Unexpectedly Intriguing!
15 August 2005

Do you remember the lyrics for the Beverly Hillbillies? Just in case I haven't just stuck the theme music in your head for the rest of the day, here is the first verse of "The Ballad of Jed Clampett":

Come and listen to a story about a man named Jed
A poor mountaineer, barely kept his family fed,
Then one day he was shootin at some food,
And up through the ground came a bubblin crude.

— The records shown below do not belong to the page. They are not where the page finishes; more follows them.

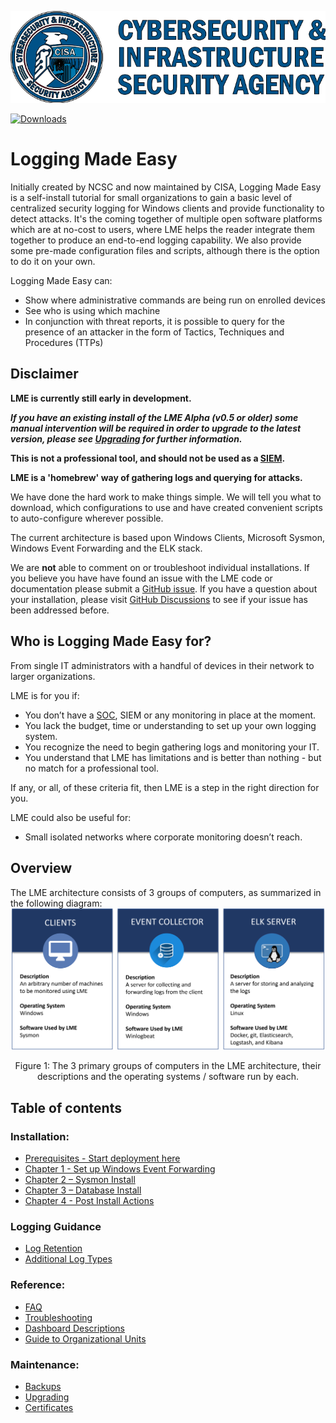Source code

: ![N|Solid](/docs/imgs/cisa.png)

[![Downloads](https://img.shields.io/github/downloads/cisagov/lme/total.svg)]()

# Logging Made Easy
Initially created by NCSC and now maintained by CISA, Logging Made Easy is a self-install tutorial for small organizations to gain a basic level of centralized security logging for Windows clients and provide functionality to detect attacks. It's the coming together of multiple open software platforms which are at no-cost to users, where LME helps the reader integrate them together to produce an end-to-end logging capability. We also provide some pre-made configuration files and scripts, although there is the option to do it on your own.

Logging Made Easy can:
- Show where administrative commands are being run on enrolled devices
- See who is using which machine
- In conjunction with threat reports, it is possible to query for the presence of an attacker in the form of Tactics, Techniques and Procedures (TTPs)

## Disclaimer

**LME is currently still early in development.**

***If you have an existing install of the LME Alpha (v0.5 or older) some manual intervention will be required in order to upgrade to the latest version, please see [Upgrading](/docs/markdown/maintenance/upgrading.md) for further information.***

**This is not a professional tool, and should not be used as a [SIEM](https://en.wikipedia.org/wiki/Security_information_and_event_management).**

**LME is a 'homebrew' way of gathering logs and querying for attacks.**

We have done the hard work to make things simple. We will tell you what to download, which configurations to use and have created convenient scripts to auto-configure wherever possible.

The current architecture is based upon Windows Clients, Microsoft Sysmon, Windows Event Forwarding and the ELK stack.

We are **not** able to comment on or troubleshoot individual installations. If you believe you have have found an issue with the LME code or documentation please submit a [GitHub issue](https://github.com/cisagov/lme/issues). If you have a question about your installation, please visit [GitHub Discussions](https://github.com/cisagov/lme/discussions) to see if your issue has been addressed before.

## Who is Logging Made Easy for?

From single IT administrators with a handful of devices in their network to larger organizations.

LME is for you if:

*	You don’t have a [SOC](https://en.wikipedia.org/wiki/Information_security_operations_center), SIEM or any monitoring in place at the moment.
*	You lack the budget, time or understanding to set up your own logging system.
*	You recognize the need to begin gathering logs and monitoring your IT.
*	You understand that LME has limitations and is better than nothing - but no match for a professional tool.

If any, or all, of these criteria fit, then LME is a step in the right direction for you.

LME could also be useful for:

*	Small isolated networks where corporate monitoring doesn’t reach.

## Overview
The LME architecture consists of 3 groups of computers, as summarized in the following diagram:
![High level overview](/docs/imgs/OverviewDiagram.png)

<p align="center">
Figure 1: The 3 primary groups of computers in the LME architecture, their descriptions and the operating systems / software run by each.
</p>

## Table of contents

### Installation:
 - [Prerequisites - Start deployment here](/docs/markdown/prerequisites.md)  
 - [Chapter 1 - Set up Windows Event Forwarding](/docs/markdown/chapter1/chapter1.md)  
 - [Chapter 2 – Sysmon Install](/docs/markdown/chapter2.md)  
 - [Chapter 3 – Database Install](/docs/markdown/chapter3/chapter3.md)  
 - [Chapter 4 - Post Install Actions ](/docs/markdown/chapter4.md)  

### Logging Guidance
 - [Log Retention](/docs/markdown/logging-guidance/retention.md)  
 - [Additional Log Types](/docs/markdown/logging-guidance/other-logging.md)  

### Reference:
 - [FAQ](/docs/markdown/reference/faq.md)  
 - [Troubleshooting](/docs/markdown/reference/troubleshooting.md)
 - [Dashboard Descriptions](/docs/markdown/reference/dashboard-descriptions.md)
 - [Guide to Organizational Units](/docs/markdown/chapter1/guide_to_ous.md)

### Maintenance:
 - [Backups](/docs/markdown/maintenance/backups.md)  
 - [Upgrading](/docs/markdown/maintenance/upgrading.md)  
 - [Certificates](/docs/markdown/maintenance/certificates.md)  
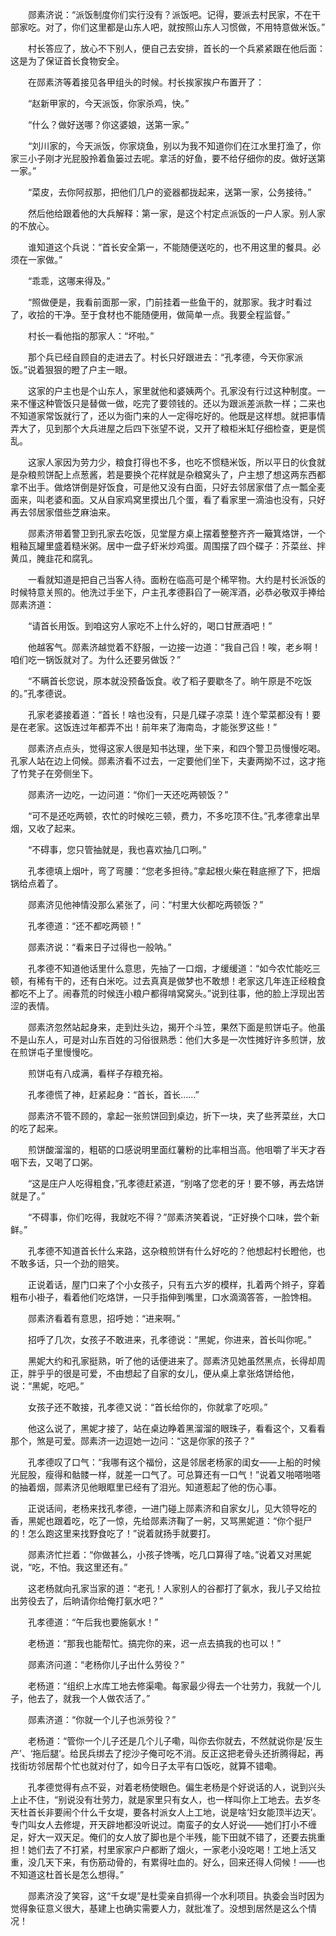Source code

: 　　郧素济说：“派饭制度你们实行没有？派饭吧。记得，要派去村民家，不在干部家吃。对了，你们这里都是山东人吧，就按照山东人习惯做，不用特意做米饭。”

　　村长答应了，放心不下别人，便自己去安排，首长的一个兵紧紧跟在他后面：这是为了保证首长食物安全。

　　在郧素济等着接见各甲组头的时候。村长挨家挨户布置开了：

　　“赵新甲家的，今天派饭，你家杀鸡，快。”

　　“什么？做好送哪？你这婆娘，送第一家。”

　　“刘川家的，今天派饭，你家烧鱼，别以为我不知道你们在江水里打渔了，你家三小子刚才光屁股拎着鱼篓过去呢。拿活的好鱼，要不给仔细你的皮。做好送第一家。”

　　“菜皮，去你阿叔那，把他们几户的瓷器都拢起来，送第一家，公务接待。”

　　然后他给跟着他的大兵解释：第一家，是这个村定点派饭的一户人家。别人家的不放心。

　　谁知道这个兵说：“首长安全第一，不能随便送吃的，也不用这里的餐具。必须在一家做。”

　　“乖乖，这哪来得及。”

　　“照做便是，我看前面那一家，门前挂着一些鱼干的，就那家。我才时看过了，收拾的干净。至于食材也不能随便用，做简单一点。我要全程监督。”

　　村长一看他指的那家人：“坏啦。”

　　那个兵已经自顾自的走进去了。村长只好跟进去：“孔孝德，今天你家派饭。”说着狠狠的瞪了户主一眼。

　　这家的户主也是个山东人，家里就他和婆姨两个。孔家没有行过这种制度。一来不懂这种管饭只是替做一做，吃完了要领钱的。还以为跟派差派款一样；二来也不知道家常饭就行了，还以为衙门来的人一定得吃好的。他既是这样想。就把事情弄大了，见到那个大兵进屋之后四下张望不说，又开了粮柜米缸仔细检查，更是慌乱。

　　这家人家因为劳力少，粮食打得也不多，也吃不惯糙米饭，所以平日的伙食就是杂粮煎饼配上点葱酱，若是要换个花样就是杂粮窝头了，户主想了想这两东西都拿不出手。做烙饼倒是好饭食，可是他又没有白面，只好去邻居家借了点一瓢全麦面来，叫老婆和面。又从自家鸡窝里摸出几个蛋，看了看家里一滴油也没有，只好再去邻居家借些芝麻油来。

　　郧素济带着警卫到孔家去吃饭，见堂屋方桌上摆着整整齐齐一簸箕烙饼，一个粗釉瓦罐里盛着糙米粥。居中一盘子虾米炒鸡蛋。周围摆了四个碟子：芥菜丝、拌黄瓜，腌韭花和腐乳。

　　一看就知道是把自己当客人待。面粉在临高可是个稀罕物。大约是村长派饭的时候特意关照的。他洗过手坐下，户主孔孝德斟舀了一碗浑酒，必恭必敬双手捧给郧素济道：

　　“请首长用饭。到咱这穷人家吃不上什么好的，喝口甘蔗酒吧！”

　　他越客气。郧素济越觉着不舒服，一边接一边道：“我自己舀！唉，老乡啊！咱们吃一锅饭就对了。为什么还要另做饭？”

　　“不瞒首长您说，原本就没预备饭食。收了稻子要歇冬了。晌午原是不吃饭的。”孔孝德说。

　　孔家老婆接着道：“首长！啥也没有，只是几碟子凉菜！连个荤菜都没有！要是在老家。这饭连过年都弄不出！前年来了海南岛，才能张罗这些！”

　　郧素济点点头，觉得这家人很是知书达理，坐下来，和四个警卫员慢慢吃喝。孔家人站在边上伺候。郧素济看不过去，一定要他们坐下，夫妻两拗不过，这才拖了竹凳子在旁侧坐下。

　　郧素济一边吃，一边问道：“你们一天还吃两顿饭？”

　　“可不是还吃两顿，农忙的时候吃三顿，费力，不多吃顶不住。”孔孝德拿出旱烟，又收了起来。

　　“不碍事，您只管抽就是，我也喜欢抽几口咧。”

　　孔孝德填上烟叶，弯了弯腰：“您老多担待。”拿起根火柴在鞋底擦了下，把烟锅给点着了。

　　郧素济见他神情没那么紧张了，问：“村里大伙都吃两顿饭？”

　　孔孝德道：“还不都吃两顿！”

　　郧素济说：“看来日子过得也一般呐。”

　　孔孝德不知道他话里什么意思，先抽了一口烟，才缓缓道：“如今农忙能吃三顿，有稀有干的，还有白米吃。过去真真是做梦也不敢想！老家这几年连正经粮食都吃不上了。闹春荒的时候连小粮户都得啃窝窝头。”说到往事，他的脸上浮现出苦涩的表情。

　　郧素济忽然站起身来，走到灶头边，揭开个斗笠，果然下面是煎饼屯子。他虽不是山东人，可是对山东百姓的习俗很熟悉：他们大多是一次性摊好许多煎饼，放在煎饼屯子里慢慢吃。

　　煎饼屯有八成满，看样子存粮充裕。

　　孔孝德慌了神，赶紧起身：“首长，首长……”

　　郧素济不管不顾的，拿起一张煎饼回到桌边，折下一块，夹了些荠菜丝，大口的吃了起来。

　　煎饼酸溜溜的，粗砺的口感说明里面红薯粉的比率相当高。他咀嚼了半天才吞咽下去，又喝了口粥。

　　“这是庄户人吃得粗食，”孔孝德赶紧道，“别咯了您老的牙！要不够，再去烙饼就是了。”

　　“不碍事，你们吃得，我就吃不得？”郧素济笑着说，“正好换个口味，尝个新鲜。”

　　孔孝德不知道首长什么来路，这杂粮煎饼有什么好吃的？他想起村长瞪他，也不敢多话，只一个劲的赔笑。

　　正说着话，屋门口来了个小女孩子，只有五六岁的模样，扎着两个辫子，穿着粗布小褂子，看着他们吃烙饼，一只手指伸到嘴里，口水滴滴答答，一脸馋相。

　　郧素济看着有意思，招呼她：“进来啊。”

　　招呼了几次，女孩子不敢进来，孔孝德说：“黑妮，你进来，首长叫你呢。”

　　黑妮大约和孔家挺熟，听了他的话便进来了。郧素济见她虽然黑点，长得却周正，胖乎乎的很是可爱，不由想起了自家的女儿，便从桌上拿张烙饼给他，说：“黑妮，吃吧。”

　　女孩子还不敢接，孔孝德又说：“首长给你的，你就拿了吃呗。”

　　他这么说了，黑妮才接了，站在桌边睁着黑溜溜的眼珠子，看看这个，又看看那个，煞是可爱。郧素济一边逗她一边问：“这是你家的孩子？”

　　孔孝德叹了口气：“我哪有这个福份，这是邻居老杨家的闺女――上船的时候光屁股，瘦得和骷髅一样，就差一口气了。可总算还有一口气！”说着又啪嗒啪嗒的抽着烟，郧素济见他眼眶里已经有了泪光。知道惹起了他的伤心事。

　　正说话间，老杨来找孔孝德，一进门碰上郧素济和自家女儿，见大领导吃的香，黑妮也跟着吃，吃了一惊，先给郧素济鞠了一躬，又骂黑妮道：“你个挺尸的！怎么跑这里来找野食吃了！”说着就扬手就要打。

　　郧素济忙拦着：“你做甚么，小孩子馋嘴，吃几口算得了啥。”说着又对黑妮说，“吃，不怕。我这里还有。”

　　这老杨就向孔家当家的道：“老孔！人家别人的谷都打了氨水，我儿子又给拉出劳役去了，后晌请你给俺打氨水吧？”

　　孔孝德道：“午后我也要施氨水！”

　　老杨道：“那我也能帮忙。搞完你的来，迟一点去搞我的也可以！”

　　郧素济问道：“老杨你儿子出什么劳役？”

　　老杨道：“组织上水库工地去修渠嘞。每家最少得去一个壮劳力，我就一个儿子，他去了，就我一个人做农活了。”

　　郧素济道：“你就一个儿子也派劳役？”

　　老杨道：“管你一个儿子还是几个儿子嘞，叫你去你就去，不然就说你是‘反生产’、‘拖后腿’。给民兵绑去了挖沙子俺可吃不消。反正这把老骨头还折腾得起，再找街坊邻居帮个忙也就对付了，如今日子太平有口饭吃，就算不错嘞。

　　孔孝德觉得有点不妥，对着老杨使眼色。偏生老杨是个好说话的人，说到兴头上止不住，“别说没有壮劳力，就是家里只有女人，也一样叫你上工地去。去岁冬天杜首长非要闹个什么千女堤，要各村派女人上工地，说是啥‘妇女能顶半边天’。专门叫女人去修堤，开天辟地都没听说过。南蛮子的女人好说――她们打小不缠足，好大一双天足。俺们的女人放了脚也是个半残，能下田就不错了，还要去挑重担！她们去了不打紧，村里家家户户都断了烟火，一家老小没吃喝！工地上活又重，没几天下来，有伤筋动骨的，有累得吐血的。好么，回来还得人伺候！――也不知道这杜首长是怎么想得。”

　　郧素济没了笑容，这“千女堤”是杜雯亲自抓得一个水利项目。执委会当时因为觉得象征意义很大，基建上也确实需要人力，就批准了。没想到居然是这么个情况！

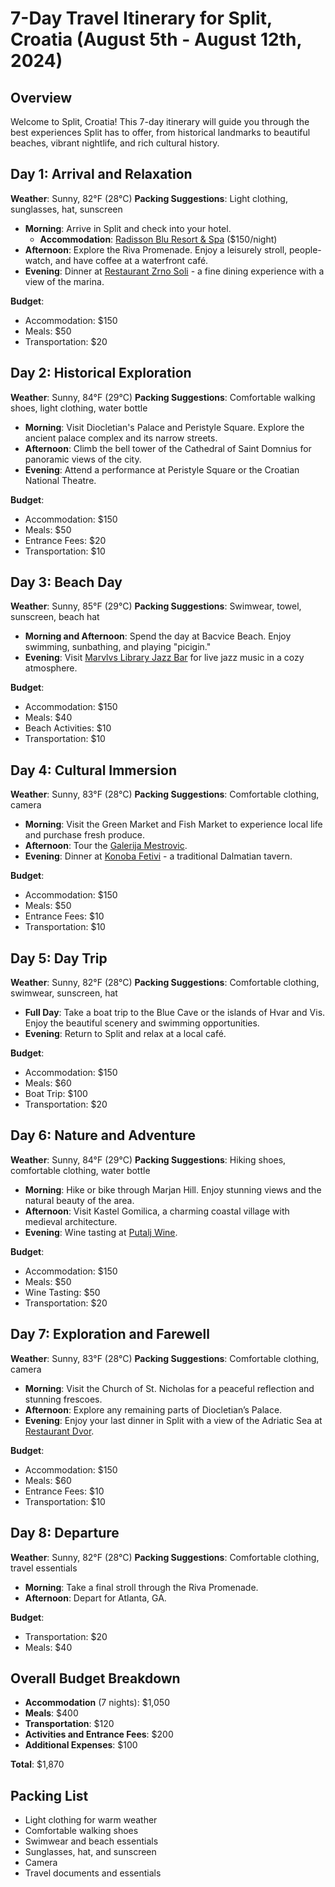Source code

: # 7-Day Travel Itinerary for Split, Croatia (August 5th - August 12th, 2024)

## Overview

Welcome to Split, Croatia! This 7-day itinerary will guide you through the best experiences Split has to offer, from historical landmarks to beautiful beaches, vibrant nightlife, and rich cultural history.

## Day 1: Arrival and Relaxation

**Weather**: Sunny, 82°F (28°C)
**Packing Suggestions**: Light clothing, sunglasses, hat, sunscreen

- **Morning**: Arrive in Split and check into your hotel.
  - **Accommodation**: [Radisson Blu Resort & Spa](https://www.radissonhotels.com/en-us/hotels/radisson-blu-resort-split) ($150/night)
- **Afternoon**: Explore the Riva Promenade. Enjoy a leisurely stroll, people-watch, and have coffee at a waterfront café.
- **Evening**: Dinner at [Restaurant Zrno Soli](https://www.zrnosoli.com/) - a fine dining experience with a view of the marina.

**Budget**:

- Accommodation: $150
- Meals: $50
- Transportation: $20

## Day 2: Historical Exploration

**Weather**: Sunny, 84°F (29°C)
**Packing Suggestions**: Comfortable walking shoes, light clothing, water bottle

- **Morning**: Visit Diocletian's Palace and Peristyle Square. Explore the ancient palace complex and its narrow streets.
- **Afternoon**: Climb the bell tower of the Cathedral of Saint Domnius for panoramic views of the city.
- **Evening**: Attend a performance at Peristyle Square or the Croatian National Theatre.

**Budget**:

- Accommodation: $150
- Meals: $50
- Entrance Fees: $20
- Transportation: $10

## Day 3: Beach Day

**Weather**: Sunny, 85°F (29°C)
**Packing Suggestions**: Swimwear, towel, sunscreen, beach hat

- **Morning and Afternoon**: Spend the day at Bacvice Beach. Enjoy swimming, sunbathing, and playing "picigin."
- **Evening**: Visit [Marvlvs Library Jazz Bar](https://www.marvlvs-library-jazz-bar.com/) for live jazz music in a cozy atmosphere.

**Budget**:

- Accommodation: $150
- Meals: $40
- Beach Activities: $10
- Transportation: $10

## Day 4: Cultural Immersion

**Weather**: Sunny, 83°F (28°C)
**Packing Suggestions**: Comfortable clothing, camera

- **Morning**: Visit the Green Market and Fish Market to experience local life and purchase fresh produce.
- **Afternoon**: Tour the [Galerija Mestrovic](https://www.mestrovic.hr/).
- **Evening**: Dinner at [Konoba Fetivi](https://konobafetivi.com/) - a traditional Dalmatian tavern.

**Budget**:

- Accommodation: $150
- Meals: $50
- Entrance Fees: $10
- Transportation: $10

## Day 5: Day Trip

**Weather**: Sunny, 82°F (28°C)
**Packing Suggestions**: Comfortable clothing, swimwear, sunscreen, hat

- **Full Day**: Take a boat trip to the Blue Cave or the islands of Hvar and Vis. Enjoy the beautiful scenery and swimming opportunities.
- **Evening**: Return to Split and relax at a local café.

**Budget**:

- Accommodation: $150
- Meals: $60
- Boat Trip: $100
- Transportation: $20

## Day 6: Nature and Adventure

**Weather**: Sunny, 84°F (29°C)
**Packing Suggestions**: Hiking shoes, comfortable clothing, water bottle

- **Morning**: Hike or bike through Marjan Hill. Enjoy stunning views and the natural beauty of the area.
- **Afternoon**: Visit Kastel Gomilica, a charming coastal village with medieval architecture.
- **Evening**: Wine tasting at [Putalj Wine](https://www.putaljwine.com/).

**Budget**:

- Accommodation: $150
- Meals: $50
- Wine Tasting: $50
- Transportation: $20

## Day 7: Exploration and Farewell

**Weather**: Sunny, 83°F (28°C)
**Packing Suggestions**: Comfortable clothing, camera

- **Morning**: Visit the Church of St. Nicholas for a peaceful reflection and stunning frescoes.
- **Afternoon**: Explore any remaining parts of Diocletian’s Palace.
- **Evening**: Enjoy your last dinner in Split with a view of the Adriatic Sea at [Restaurant Dvor](https://www.dvor.hr/).

**Budget**:

- Accommodation: $150
- Meals: $60
- Entrance Fees: $10
- Transportation: $10

## Day 8: Departure

**Weather**: Sunny, 82°F (28°C)
**Packing Suggestions**: Comfortable clothing, travel essentials

- **Morning**: Take a final stroll through the Riva Promenade.
- **Afternoon**: Depart for Atlanta, GA.

**Budget**:

- Transportation: $20
- Meals: $40

## Overall Budget Breakdown

- **Accommodation** (7 nights): $1,050
- **Meals**: $400
- **Transportation**: $120
- **Activities and Entrance Fees**: $200
- **Additional Expenses**: $100

**Total**: $1,870

## Packing List

- Light clothing for warm weather
- Comfortable walking shoes
- Swimwear and beach essentials
- Sunglasses, hat, and sunscreen
- Camera
- Travel documents and essentials
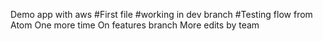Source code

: Demo app with aws
#First file
#working in dev branch
#Testing flow from Atom
One more time
On features branch
More edits by team

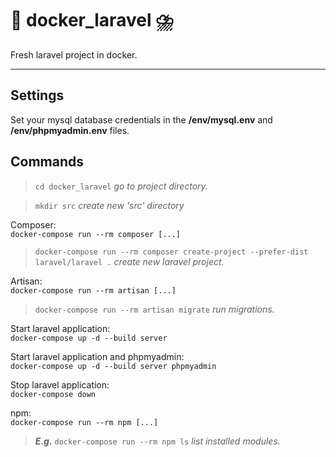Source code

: # :rainbow: docker_laravel :cloud_with_lightning_and_rain:
Fresh laravel project in docker.

---

## Settings

Set your mysql database credentials in the **/env/mysql.env** and **/env/phpmyadmin.env** files.


## Commands

>`cd docker_laravel` *go to project directory.*

>`mkdir src` *create new 'src' directory*

Composer:<br />
`docker-compose run --rm composer [...]`
>`docker-compose run --rm composer create-project --prefer-dist laravel/laravel .` *create new laravel project.*

Artisan:<br />
`docker-compose run --rm artisan [...]`
>`docker-compose run --rm artisan migrate` *run migrations.*

Start laravel application:<br />
`docker-compose up -d --build server`

Start laravel application and phpmyadmin:<br />
`docker-compose up -d --build server phpmyadmin`

Stop laravel application:<br />
`docker-compose down`



npm:<br />
`docker-compose run --rm npm [...]`
>**_E.g._** `docker-compose run --rm npm ls` *list installed modules.*
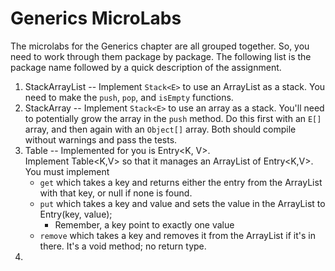 # Generics MicroLabs
The microlabs for the Generics chapter are all grouped together.  So, you need to work through them package by package.
The following list is the package name followed by a quick description of the assignment.
1. StackArrayList -- Implement `Stack<E>` to use an ArrayList as a stack.  You need to make the `push`, `pop`, and
`isEmpty` functions.
2. StackArray -- Implement `Stack<E>` to use an array as a stack.  You'll need to potentially grow the array in the 
`push` method.  Do this first with an `E[]` array, and then again with an `Object[]` array.  Both should compile
without warnings and pass the tests.
3. Table -- Implemented for you is Entry<K, V>.  
Implement Table<K,V> so that it manages an ArrayList of Entry<K,V>.  You must implement
    * `get` which takes a key and returns either the entry from the ArrayList with that key, or null if none is found.
    * `put` which takes a key and value and sets the value in the ArrayList to Entry(key, value);
        * Remember, a key point to exactly one value
    * `remove` which takes a key and removes it from the ArrayList if it's in there.  It's a void method; no return type.
4.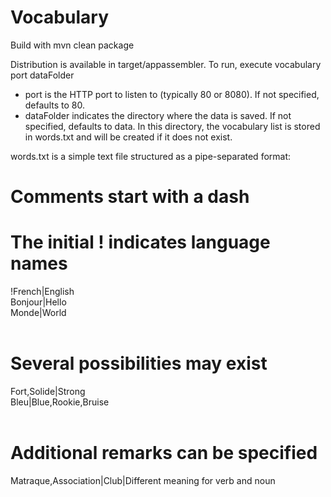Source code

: # Vocabulary

Build with mvn clean package

Distribution is available in target/appassembler. To run, execute vocabulary port dataFolder
- port is the HTTP port to listen to (typically 80 or 8080). If not specified, defaults to 80.
- dataFolder indicates the directory where the data is saved. If not specified, defaults to data. In this directory, the vocabulary list is stored in words.txt and will be created if it does not exist.

words.txt is a simple text file structured as a pipe-separated format:

 # Comments start with a dash<br>
 # The initial ! indicates language names<br>
 !French|English<br>
 Bonjour|Hello<br>
 Monde|World<br>
 <br>
 # Several possibilities may exist<br>
 Fort,Solide|Strong<br>
 Bleu|Blue,Rookie,Bruise<br>
 <br>
 # Additional remarks can be specified<br>
 Matraque,Association|Club|Different meaning for verb and noun<br>
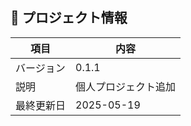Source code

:## 📝 プロジェクト情報

| 項目 | 内容 |
|------|------|
| バージョン | 0.1.1 |
| 説明 | 個人プロジェクト追加 |
| 最終更新日 | 2025-05-19 |
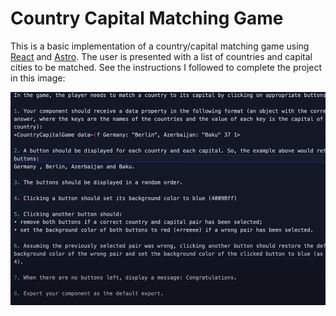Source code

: # Country Capital Matching Game

This is a basic implementation of a country/capital matching game using [React](https://reactjs.org/) and [Astro](https://astro.build). The user is presented with a list of countries and capital cities to be matched. See the instructions I followed to complete the project in this image:

![image](./instructions.PNG)
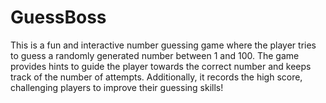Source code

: # GuessBoss
This is a fun and interactive number guessing game where the player tries to guess a randomly generated number between 1 and 100. The game provides hints to guide the player towards the correct number and keeps track of the number of attempts. Additionally, it records the high score, challenging players to improve their guessing skills!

Oil that is, black gold, Texas tea.

Source: Lyricsbox

The reason why I've firmly lodged the Beverly Hillbillies' theme music in your head is because the ever watchful eyes of bubble-obsessed economic analysts have detected a bubble in crude oil prices. With the housing sector of the economy appearing to be cooling off at last, the increase in crude oil prices provide the hand-wringing set with ample opportunity to, well, wring their hands while complaining that the housing bubble was hiding the oil bubble all along. Then again, if they weren't complaining, would we even notice they exist?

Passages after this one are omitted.